WHAT TO PRODUCE =>
The entries below hold a line with "4. Type 'q'" and a line with "- The program saves". Return those lines and all that lie between them, exactly and only.

DATASET ENTRIES =>
┏━━

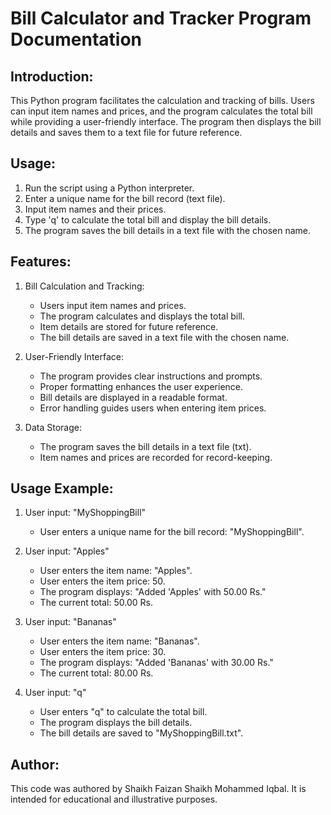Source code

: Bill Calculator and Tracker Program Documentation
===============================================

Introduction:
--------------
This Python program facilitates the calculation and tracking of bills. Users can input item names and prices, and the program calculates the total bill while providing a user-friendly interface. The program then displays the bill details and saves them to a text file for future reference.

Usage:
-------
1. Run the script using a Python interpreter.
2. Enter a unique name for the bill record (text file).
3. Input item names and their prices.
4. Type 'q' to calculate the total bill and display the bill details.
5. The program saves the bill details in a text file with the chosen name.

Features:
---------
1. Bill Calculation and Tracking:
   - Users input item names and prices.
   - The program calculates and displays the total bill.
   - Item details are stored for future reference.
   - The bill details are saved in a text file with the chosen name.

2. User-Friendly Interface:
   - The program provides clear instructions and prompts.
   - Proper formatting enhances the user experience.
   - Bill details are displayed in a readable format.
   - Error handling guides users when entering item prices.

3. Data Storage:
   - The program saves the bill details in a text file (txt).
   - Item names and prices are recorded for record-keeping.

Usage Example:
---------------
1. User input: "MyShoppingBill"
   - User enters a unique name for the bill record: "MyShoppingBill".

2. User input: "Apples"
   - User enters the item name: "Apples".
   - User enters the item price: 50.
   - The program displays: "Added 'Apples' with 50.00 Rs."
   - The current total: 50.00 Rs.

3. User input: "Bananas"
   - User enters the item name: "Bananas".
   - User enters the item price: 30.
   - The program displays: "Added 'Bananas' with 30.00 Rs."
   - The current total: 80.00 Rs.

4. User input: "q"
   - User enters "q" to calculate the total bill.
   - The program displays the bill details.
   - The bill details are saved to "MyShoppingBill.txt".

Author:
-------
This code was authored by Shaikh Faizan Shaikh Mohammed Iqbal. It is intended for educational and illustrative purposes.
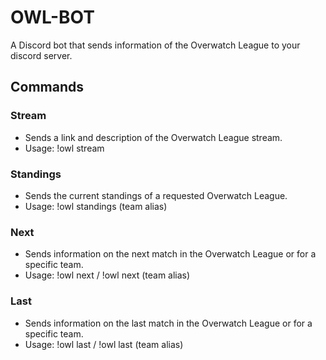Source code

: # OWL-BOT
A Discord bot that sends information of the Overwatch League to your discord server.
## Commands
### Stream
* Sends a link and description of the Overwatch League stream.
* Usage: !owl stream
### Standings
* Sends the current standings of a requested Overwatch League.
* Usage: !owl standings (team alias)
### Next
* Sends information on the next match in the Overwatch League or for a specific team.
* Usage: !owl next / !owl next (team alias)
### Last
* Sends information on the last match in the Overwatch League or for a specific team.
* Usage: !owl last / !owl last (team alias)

┗━━

YOUR SOLUTION =>
4. Type 'q' to calculate the total bill and display the bill details.
5. The program saves the bill details in a text file with the chosen name.

Features:
---------
1. Bill Calculation and Tracking:
   - Users input item names and prices.
   - The program calculates and displays the total bill.
   - Item details are stored for future reference.
   - The bill details are saved in a text file with the chosen name.

2. User-Friendly Interface:
   - The program provides clear instructions and prompts.
   - Proper formatting enhances the user experience.
   - Bill details are displayed in a readable format.
   - Error handling guides users when entering item prices.

3. Data Storage:
   - The program saves the bill details in a text file (txt).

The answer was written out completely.